** Records supplied follows **

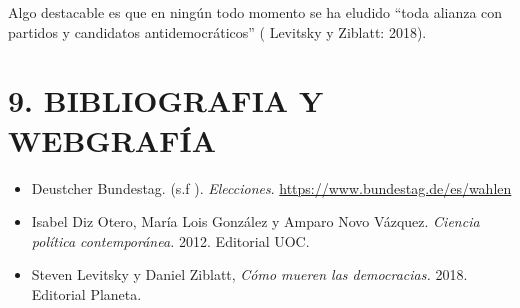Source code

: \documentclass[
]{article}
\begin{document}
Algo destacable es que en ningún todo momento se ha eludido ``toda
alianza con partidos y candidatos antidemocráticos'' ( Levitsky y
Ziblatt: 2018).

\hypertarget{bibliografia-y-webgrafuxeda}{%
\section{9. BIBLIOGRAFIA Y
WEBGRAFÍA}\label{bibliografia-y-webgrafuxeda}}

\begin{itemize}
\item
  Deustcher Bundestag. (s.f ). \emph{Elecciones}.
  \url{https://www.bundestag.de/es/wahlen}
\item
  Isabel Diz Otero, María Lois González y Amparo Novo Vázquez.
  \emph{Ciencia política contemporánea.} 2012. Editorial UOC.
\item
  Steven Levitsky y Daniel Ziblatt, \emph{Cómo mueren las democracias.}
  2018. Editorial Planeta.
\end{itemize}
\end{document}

** End of Records supplied **
** Records supplied follows **

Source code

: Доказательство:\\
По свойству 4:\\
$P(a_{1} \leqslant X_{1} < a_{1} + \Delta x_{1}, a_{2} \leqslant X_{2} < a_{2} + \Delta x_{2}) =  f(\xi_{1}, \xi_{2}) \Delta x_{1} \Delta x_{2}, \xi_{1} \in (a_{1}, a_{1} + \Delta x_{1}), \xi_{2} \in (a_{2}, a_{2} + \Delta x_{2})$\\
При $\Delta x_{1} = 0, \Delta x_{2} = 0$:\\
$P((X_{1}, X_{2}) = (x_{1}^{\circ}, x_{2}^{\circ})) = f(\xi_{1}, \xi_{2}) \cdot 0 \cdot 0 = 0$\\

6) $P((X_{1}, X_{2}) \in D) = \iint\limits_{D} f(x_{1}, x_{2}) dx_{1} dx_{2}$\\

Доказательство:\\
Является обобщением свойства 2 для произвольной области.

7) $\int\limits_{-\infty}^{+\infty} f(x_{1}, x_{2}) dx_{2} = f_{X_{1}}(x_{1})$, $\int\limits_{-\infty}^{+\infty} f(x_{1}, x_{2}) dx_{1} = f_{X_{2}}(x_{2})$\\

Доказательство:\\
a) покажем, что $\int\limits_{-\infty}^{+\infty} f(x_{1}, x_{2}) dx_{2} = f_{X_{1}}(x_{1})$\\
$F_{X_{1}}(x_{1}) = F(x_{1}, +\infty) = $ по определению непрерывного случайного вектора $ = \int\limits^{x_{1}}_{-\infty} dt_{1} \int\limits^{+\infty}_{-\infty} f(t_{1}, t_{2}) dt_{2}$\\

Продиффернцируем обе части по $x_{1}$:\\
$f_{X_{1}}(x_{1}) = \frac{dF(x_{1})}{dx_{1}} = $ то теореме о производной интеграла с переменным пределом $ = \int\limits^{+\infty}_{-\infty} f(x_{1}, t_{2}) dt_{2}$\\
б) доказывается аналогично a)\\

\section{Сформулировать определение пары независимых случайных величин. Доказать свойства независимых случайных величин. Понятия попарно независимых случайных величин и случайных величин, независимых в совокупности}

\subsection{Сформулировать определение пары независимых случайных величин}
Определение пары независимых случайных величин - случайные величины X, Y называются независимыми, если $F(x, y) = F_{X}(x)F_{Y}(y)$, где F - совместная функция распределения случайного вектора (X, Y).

** End of Records supplied **
** Records supplied follows **

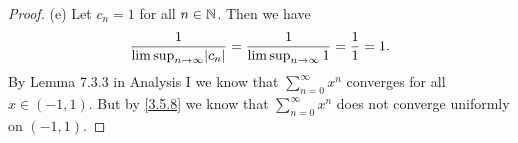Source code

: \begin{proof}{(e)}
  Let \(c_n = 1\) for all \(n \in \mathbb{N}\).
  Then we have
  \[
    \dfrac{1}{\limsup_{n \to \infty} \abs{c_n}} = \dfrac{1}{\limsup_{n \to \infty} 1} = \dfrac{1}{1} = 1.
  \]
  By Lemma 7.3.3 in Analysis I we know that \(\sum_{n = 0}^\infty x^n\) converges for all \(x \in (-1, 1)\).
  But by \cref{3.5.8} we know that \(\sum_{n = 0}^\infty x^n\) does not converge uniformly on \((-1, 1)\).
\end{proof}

** End of Records supplied **

**Exercise instructions**
Search the entries for the word "webgrafuxeda" and gather every line where it appears.

**Finished exercise**
\hypertarget{bibliografia-y-webgrafuxeda}{%
WEBGRAFÍA}\label{bibliografia-y-webgrafuxeda}}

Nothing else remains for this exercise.